Der Vulkan Traduction : Jean Ruffet

ISBN : 2855651964 ''Extraits'' Personnages

Moins maîtrisé - en tous cas à notre sens - que "Méphisto", "Le Volcan", sous-titré : "Un Roman de l'Emigration Allemande (1933 - 1939), n'en occupe pas moins une place importante dans l'oeuvre de Klaus Mann en ce sens qu'il dépeint sur le vif les comportements, à vrai dire très divers, qu'engendra en Allemagne l'arrivée au pouvoir des nationaux-socialistes.

L'action se situe pourtant presque entièrement hors d'Allemagne, essentiellement à Paris et, dans la dernière partie, aux Etats-Unis. Dans la capitale française - qu'il semble avoir beaucoup aimée - Mann recrée tout un groupe d'exilés, de ceux qui quittèrent l'Allemagne soit dès 1933, soit un peu avant, soit un peu après. Les deux figures marquantes en sont Marion von Kammer, jeune comédienne en qui on peut sans doute retrouver quelques traits d'Erika, la soeur de Klaus, et Martin Korella, ex-comédien homosexuel que ses tendances autodestructrices conduiront à sombrer dans l'héroïne. Ce mal de vivre, qui est comme la ligne directrice du personnage, fait penser de son côté au destin personnel de l'auteur, lequel se suicida en 1949.

Autour d'eux gravite une foule de personnages : Kikjou, jeune mystique partagé entre l'homosexualité et la foi, la mère Schwalbe, dont le restaurant qu'elle a rouvert à Paris est devenu l'un des points de ralliement des émigrants allemands, Dora Proskauer, jeune femme qui fait des pieds et des mains pour faire sortir d'Allemagne nombre de Juifs et de personnes suspectées par le gouvernement nazi, Marcel Poiret, écrivain français et amant épisodique de Marion, qui finira par mourir en Espagne, en combattant aux côtés des Républicains, et bien d'autres.
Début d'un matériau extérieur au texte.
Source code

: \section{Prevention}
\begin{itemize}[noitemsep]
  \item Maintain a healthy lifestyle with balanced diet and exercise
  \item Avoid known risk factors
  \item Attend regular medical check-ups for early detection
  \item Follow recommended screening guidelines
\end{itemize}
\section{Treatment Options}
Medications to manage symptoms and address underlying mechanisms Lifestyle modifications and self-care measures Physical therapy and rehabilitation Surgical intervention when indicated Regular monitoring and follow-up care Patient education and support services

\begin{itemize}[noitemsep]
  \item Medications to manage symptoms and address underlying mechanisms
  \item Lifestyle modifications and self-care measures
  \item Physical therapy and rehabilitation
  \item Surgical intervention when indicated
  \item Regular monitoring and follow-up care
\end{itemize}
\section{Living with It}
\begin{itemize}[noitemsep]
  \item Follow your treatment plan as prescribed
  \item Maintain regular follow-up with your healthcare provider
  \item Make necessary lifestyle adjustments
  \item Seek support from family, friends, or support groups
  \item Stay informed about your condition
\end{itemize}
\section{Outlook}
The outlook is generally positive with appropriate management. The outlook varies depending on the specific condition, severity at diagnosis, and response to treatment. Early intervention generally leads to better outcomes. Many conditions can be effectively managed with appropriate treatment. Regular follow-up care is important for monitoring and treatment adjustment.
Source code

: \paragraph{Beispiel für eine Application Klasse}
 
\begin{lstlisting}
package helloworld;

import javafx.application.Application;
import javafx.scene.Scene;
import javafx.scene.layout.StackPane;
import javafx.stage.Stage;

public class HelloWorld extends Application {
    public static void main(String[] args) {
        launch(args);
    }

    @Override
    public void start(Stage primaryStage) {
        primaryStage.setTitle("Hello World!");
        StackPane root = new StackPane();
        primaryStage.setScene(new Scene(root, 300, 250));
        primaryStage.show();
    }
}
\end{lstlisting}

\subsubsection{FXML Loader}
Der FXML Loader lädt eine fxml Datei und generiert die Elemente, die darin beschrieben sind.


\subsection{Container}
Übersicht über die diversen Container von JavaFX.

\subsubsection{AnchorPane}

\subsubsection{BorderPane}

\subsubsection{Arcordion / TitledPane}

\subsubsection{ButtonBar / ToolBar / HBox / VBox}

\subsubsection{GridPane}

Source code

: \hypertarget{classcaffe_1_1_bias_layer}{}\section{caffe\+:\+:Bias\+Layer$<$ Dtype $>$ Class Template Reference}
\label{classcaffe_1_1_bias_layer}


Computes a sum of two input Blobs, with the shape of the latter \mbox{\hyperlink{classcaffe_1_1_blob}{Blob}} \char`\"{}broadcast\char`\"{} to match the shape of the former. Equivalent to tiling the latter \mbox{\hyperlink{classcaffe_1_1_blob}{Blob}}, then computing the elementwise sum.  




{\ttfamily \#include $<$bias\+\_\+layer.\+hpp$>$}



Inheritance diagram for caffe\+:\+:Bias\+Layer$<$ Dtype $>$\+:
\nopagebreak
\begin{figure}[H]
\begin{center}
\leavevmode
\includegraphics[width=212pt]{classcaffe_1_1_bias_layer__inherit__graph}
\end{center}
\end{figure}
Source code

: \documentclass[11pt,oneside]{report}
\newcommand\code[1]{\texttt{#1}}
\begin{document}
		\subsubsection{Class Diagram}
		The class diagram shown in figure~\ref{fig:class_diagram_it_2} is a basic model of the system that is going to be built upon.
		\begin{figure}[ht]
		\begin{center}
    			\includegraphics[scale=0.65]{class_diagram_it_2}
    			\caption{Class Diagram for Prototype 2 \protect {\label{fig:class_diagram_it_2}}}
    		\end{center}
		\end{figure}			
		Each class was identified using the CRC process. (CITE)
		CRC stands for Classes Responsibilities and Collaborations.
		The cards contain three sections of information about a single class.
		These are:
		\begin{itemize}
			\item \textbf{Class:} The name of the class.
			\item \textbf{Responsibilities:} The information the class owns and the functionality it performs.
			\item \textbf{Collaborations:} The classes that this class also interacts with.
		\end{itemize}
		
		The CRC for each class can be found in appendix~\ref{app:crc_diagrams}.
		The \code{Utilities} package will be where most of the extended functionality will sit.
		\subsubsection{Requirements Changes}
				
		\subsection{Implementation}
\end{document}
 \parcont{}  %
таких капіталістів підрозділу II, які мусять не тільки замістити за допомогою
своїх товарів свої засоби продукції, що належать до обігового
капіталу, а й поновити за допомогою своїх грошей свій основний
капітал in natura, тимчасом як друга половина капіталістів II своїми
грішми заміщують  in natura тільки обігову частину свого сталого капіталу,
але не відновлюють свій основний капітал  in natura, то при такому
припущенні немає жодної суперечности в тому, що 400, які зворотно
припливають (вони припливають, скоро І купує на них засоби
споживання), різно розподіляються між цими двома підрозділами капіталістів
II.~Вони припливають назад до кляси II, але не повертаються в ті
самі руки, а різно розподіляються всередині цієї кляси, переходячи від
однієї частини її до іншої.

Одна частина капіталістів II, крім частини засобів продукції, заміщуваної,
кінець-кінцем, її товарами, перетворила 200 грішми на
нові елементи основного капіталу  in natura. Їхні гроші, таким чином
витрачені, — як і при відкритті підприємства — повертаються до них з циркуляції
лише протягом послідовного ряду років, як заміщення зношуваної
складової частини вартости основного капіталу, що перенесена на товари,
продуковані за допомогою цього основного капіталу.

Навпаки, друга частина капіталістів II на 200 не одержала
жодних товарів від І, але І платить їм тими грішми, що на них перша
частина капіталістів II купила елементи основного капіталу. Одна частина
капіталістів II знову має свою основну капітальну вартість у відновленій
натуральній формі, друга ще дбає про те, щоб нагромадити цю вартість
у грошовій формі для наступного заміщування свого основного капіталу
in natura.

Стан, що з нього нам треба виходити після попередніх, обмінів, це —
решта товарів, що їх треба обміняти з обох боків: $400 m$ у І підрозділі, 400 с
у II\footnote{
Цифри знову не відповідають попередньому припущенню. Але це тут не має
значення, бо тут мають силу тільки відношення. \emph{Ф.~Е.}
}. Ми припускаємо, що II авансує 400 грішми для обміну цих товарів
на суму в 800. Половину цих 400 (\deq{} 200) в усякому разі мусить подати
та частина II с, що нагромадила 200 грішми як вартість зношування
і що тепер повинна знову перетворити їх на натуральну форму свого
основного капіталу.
De temps à autre, en Suisse, nous retrouvons la mère et la soeur de Marion, Tilly von Kammer. Elles ont dû fuir leur pays parce que Marie-Louise, la mère, avait épousé un Juif et que, ce faisant, ses filles n'étaient plus en sécurité dans le Reich. Le destin de Tilly n'en sera pas moins tragique : elle se suicidera après un avortement raté. Quelques scènes en Hollande nous font apercevoir celui qui deviendra le grand amour de Marion, le professeur Abel, universitaire juif évidemment chassé d'Allemagne en raison de ses origines ethniques.

La majeure partie de ces personnages sont ou franchement communistes, ou fortement orientés à gauche. Ces choix politiques, que l'on peut comprendre en se remettant dans la perspective de l'époque - et bien que Mann ne fasse pas allusion au pacte germano-soviétique ou encore aux querelles terribles qui, à l'intérieur du parti républicain espagnol, permirent à Franco de prendre le pas sur ses ennemis - sont malheureusement très mal gérés par l'auteur.
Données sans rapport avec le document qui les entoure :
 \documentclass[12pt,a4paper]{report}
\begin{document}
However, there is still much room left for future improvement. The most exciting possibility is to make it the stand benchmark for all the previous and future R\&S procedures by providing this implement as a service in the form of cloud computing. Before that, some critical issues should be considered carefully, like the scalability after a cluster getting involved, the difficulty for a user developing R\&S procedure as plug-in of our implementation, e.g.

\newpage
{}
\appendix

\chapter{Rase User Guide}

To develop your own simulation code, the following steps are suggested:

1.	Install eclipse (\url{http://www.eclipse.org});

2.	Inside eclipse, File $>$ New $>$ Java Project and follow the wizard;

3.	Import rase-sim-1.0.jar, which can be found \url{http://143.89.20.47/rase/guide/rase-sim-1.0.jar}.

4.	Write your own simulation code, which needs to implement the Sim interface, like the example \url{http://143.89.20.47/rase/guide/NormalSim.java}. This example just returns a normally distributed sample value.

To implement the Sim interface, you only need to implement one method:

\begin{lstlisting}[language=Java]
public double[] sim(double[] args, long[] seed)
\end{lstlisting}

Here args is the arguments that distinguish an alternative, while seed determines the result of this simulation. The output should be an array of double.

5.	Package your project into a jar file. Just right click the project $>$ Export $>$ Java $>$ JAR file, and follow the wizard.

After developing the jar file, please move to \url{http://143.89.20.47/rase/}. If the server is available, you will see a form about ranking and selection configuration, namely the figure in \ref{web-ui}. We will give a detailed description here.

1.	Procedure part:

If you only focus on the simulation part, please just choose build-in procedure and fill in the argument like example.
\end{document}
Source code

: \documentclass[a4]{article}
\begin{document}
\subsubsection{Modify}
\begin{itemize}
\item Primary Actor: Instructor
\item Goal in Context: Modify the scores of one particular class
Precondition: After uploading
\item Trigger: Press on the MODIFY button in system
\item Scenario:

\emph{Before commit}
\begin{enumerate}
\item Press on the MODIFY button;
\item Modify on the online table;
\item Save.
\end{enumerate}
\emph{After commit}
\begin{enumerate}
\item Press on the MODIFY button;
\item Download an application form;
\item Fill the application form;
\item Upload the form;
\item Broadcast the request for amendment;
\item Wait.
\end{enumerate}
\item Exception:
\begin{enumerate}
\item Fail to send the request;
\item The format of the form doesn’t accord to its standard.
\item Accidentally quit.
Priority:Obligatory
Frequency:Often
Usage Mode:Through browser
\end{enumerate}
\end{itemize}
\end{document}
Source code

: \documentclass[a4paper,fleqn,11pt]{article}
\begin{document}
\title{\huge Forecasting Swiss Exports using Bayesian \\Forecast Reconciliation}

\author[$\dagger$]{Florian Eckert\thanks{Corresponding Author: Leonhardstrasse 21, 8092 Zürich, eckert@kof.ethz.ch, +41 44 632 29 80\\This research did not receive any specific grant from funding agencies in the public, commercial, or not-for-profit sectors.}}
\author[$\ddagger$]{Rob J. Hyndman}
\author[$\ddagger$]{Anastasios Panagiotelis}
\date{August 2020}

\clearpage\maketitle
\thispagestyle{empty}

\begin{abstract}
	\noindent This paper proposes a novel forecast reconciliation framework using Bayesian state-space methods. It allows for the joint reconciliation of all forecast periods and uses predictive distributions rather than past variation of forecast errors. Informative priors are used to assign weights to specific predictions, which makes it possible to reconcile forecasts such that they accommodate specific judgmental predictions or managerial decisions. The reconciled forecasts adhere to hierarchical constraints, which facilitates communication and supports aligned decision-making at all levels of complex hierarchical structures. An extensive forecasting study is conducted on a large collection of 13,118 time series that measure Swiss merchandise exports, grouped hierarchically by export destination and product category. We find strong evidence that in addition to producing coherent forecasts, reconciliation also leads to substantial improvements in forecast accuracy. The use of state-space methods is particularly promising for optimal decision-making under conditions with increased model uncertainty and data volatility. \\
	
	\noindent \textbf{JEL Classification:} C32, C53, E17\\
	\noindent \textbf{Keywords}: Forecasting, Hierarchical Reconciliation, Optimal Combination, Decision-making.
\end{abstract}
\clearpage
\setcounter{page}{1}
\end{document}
Cela commence à déraper au dernier tiers du livre, dans des réunions politiques où l'on voit un Kikjou à demi illuminé s'enflammer tellement à la tribune pour le Parti communiste qu'il en vient à brandir le poing - un geste beaucoup moins anodin à l'époque qu'il ne l'est devenu. Klaus Mann bascule dans l'écriture engagée ... et perd le contrôle d'un attelage fringant et bien mené.

Mais pires que l'engagement politique - bien pires - les interpellations semi-mystiques aux personnages principaux, sur Dieu et sur la foi, rendent la fin du "Volcan" pratiquement imbuvable, non pour tous les lecteurs sans doute, mais pour une certaine catégorie d'entre eux. Ce mélange politique-foi crée un cocktail tout à fait indigeste qui, bien loin d'éblouir et d'enivrer, s'évapore dans un "pshitt" d'eau gazeuse mal conditionnée à la fermeture. On le déplore avec d'autant plus de tristesse que "Le Volcan", dans ses deux premiers tiers, tient du "grand livre" et révèle, chez son auteur, une tendance à manier la fresque au moins égale à celle manifestée par son père, Thomas Mann, dans l'inoubliable "Montagne Magique."
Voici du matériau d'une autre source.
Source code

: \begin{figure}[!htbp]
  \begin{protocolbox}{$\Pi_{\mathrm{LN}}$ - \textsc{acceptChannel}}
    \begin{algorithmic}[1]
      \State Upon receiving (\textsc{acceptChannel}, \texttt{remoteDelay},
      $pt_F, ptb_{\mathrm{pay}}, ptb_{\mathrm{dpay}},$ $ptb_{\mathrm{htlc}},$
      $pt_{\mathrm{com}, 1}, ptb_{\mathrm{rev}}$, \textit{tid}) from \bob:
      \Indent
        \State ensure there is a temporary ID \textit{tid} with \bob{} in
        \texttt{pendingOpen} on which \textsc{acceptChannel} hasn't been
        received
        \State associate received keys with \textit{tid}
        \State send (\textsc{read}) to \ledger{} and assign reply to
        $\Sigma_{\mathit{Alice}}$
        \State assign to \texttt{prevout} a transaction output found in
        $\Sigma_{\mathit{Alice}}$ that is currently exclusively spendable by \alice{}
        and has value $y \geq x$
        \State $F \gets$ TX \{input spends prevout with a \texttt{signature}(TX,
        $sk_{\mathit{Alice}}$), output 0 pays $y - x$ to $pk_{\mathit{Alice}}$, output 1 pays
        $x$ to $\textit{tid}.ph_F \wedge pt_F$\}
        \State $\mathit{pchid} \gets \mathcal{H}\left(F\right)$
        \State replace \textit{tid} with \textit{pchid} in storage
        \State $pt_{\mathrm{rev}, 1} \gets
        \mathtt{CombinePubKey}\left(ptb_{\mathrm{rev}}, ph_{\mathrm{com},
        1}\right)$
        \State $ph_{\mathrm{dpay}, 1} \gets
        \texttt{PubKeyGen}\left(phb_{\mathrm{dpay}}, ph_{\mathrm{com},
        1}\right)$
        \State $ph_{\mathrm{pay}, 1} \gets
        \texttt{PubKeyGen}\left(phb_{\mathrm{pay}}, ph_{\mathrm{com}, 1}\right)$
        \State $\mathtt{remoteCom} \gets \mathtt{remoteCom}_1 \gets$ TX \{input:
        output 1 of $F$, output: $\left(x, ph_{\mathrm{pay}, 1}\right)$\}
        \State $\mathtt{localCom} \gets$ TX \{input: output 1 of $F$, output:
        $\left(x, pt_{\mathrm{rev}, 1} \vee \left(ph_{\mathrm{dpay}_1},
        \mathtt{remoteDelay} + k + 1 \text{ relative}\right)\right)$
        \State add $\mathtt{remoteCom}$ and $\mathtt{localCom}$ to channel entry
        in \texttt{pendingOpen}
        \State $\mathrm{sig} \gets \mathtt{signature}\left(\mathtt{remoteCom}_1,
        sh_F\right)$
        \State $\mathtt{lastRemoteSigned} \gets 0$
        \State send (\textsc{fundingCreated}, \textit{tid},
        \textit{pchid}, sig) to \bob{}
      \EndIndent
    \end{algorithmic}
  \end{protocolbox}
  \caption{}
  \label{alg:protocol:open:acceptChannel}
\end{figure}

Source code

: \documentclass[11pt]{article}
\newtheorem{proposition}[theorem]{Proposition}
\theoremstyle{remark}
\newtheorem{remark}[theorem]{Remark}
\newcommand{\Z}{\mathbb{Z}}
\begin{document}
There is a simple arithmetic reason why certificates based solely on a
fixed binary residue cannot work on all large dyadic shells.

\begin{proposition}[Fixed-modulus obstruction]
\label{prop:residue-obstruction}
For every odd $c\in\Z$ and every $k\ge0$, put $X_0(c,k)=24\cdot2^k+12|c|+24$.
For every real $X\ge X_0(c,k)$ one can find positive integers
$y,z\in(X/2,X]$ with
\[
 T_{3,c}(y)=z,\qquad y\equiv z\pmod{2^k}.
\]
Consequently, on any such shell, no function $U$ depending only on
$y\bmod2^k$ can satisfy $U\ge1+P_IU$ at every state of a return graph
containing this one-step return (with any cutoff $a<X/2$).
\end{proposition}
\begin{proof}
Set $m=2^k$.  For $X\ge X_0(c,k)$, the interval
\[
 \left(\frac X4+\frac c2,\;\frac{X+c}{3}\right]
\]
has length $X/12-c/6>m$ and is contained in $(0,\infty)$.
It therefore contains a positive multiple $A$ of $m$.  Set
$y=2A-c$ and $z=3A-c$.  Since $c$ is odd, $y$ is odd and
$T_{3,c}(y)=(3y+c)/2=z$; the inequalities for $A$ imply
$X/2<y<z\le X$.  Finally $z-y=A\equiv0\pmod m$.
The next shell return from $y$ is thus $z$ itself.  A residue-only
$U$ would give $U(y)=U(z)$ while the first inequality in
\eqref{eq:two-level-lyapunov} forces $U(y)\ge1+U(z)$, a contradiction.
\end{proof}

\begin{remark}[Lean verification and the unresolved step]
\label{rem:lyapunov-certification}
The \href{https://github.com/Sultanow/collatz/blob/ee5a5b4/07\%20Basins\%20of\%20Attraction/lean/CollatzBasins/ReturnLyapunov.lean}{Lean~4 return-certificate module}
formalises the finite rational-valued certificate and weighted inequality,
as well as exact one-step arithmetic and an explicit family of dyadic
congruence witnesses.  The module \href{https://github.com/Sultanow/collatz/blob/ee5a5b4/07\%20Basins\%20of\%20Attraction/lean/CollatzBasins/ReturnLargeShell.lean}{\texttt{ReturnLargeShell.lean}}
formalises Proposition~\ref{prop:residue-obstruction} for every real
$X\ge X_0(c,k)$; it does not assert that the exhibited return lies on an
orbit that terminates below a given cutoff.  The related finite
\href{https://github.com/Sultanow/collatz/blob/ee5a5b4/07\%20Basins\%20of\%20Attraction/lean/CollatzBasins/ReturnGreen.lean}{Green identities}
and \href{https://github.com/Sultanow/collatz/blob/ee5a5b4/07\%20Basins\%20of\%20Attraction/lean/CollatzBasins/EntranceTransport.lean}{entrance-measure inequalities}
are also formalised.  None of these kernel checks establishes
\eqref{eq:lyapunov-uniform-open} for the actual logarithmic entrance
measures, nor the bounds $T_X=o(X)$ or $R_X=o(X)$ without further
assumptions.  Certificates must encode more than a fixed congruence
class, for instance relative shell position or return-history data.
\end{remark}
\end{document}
Et puis, répétons-le, Klaus Mann nous dépeint l'Allemagne et les Allemands - les exilés et les autres - tels qu'il les a connus et pratiqués à l'époque, donc avant que l'Histoire ne soit réécrite par les vainqueurs. Même si on peut l'accuser de subjectivité, cette vision n'en demeure pas moins précieuse. Et puis, l'on sent bien que le sérieux de l'écrivain l'emporte sur sa subjectivité - sur son désir d'oublier ou de ne pas mentionner certaines choses. Il va même jusqu'à évoquer les paroles de Juifs allemands de province, estimant (nous citons de mémoire) que "les Juifs de Berlin étaient allés trop loin et qu'Hitler avait bien raison de les traiter comme il le faisait."

Pour lire "Le Volcan" jusqu'à sa fin ouverte, il faut donc ou bien témoigner d'une remarquable imperméabilité au pathos, ou bien se sentir assez de courage pour y plonger sans s'y noyer. Nous l'avouons, la chose nous fut difficile. Surtout que l'écriture s'en ressent : Mann ne s'en rendait peut-être pas compte mais la dernière partie de son livre est pesante, il peine à l'achever et, pour résumer l'affaire, il fait rejaillir là-dedans ce qu'il y a de pire dans la littérature allemande : le romantisme échevelé et larmoyant.

Doit-on pour autant laisser de côté "Le Volcan"  ? Non, ce serait une erreur. Après tout, certains lecteurs apprécieront et d'autres feront la part des choses. Seuls quelques irréductibles s'agaceront et auront des petits boutons - au dernier tiers seulement. En outre, la sincérité de Klaus Mann est patente et, rien que pour cela, son livre mérite d'être lu. Son livre ? Que dis-je ? Son oeuvre entière plutôt. A bon entendeur.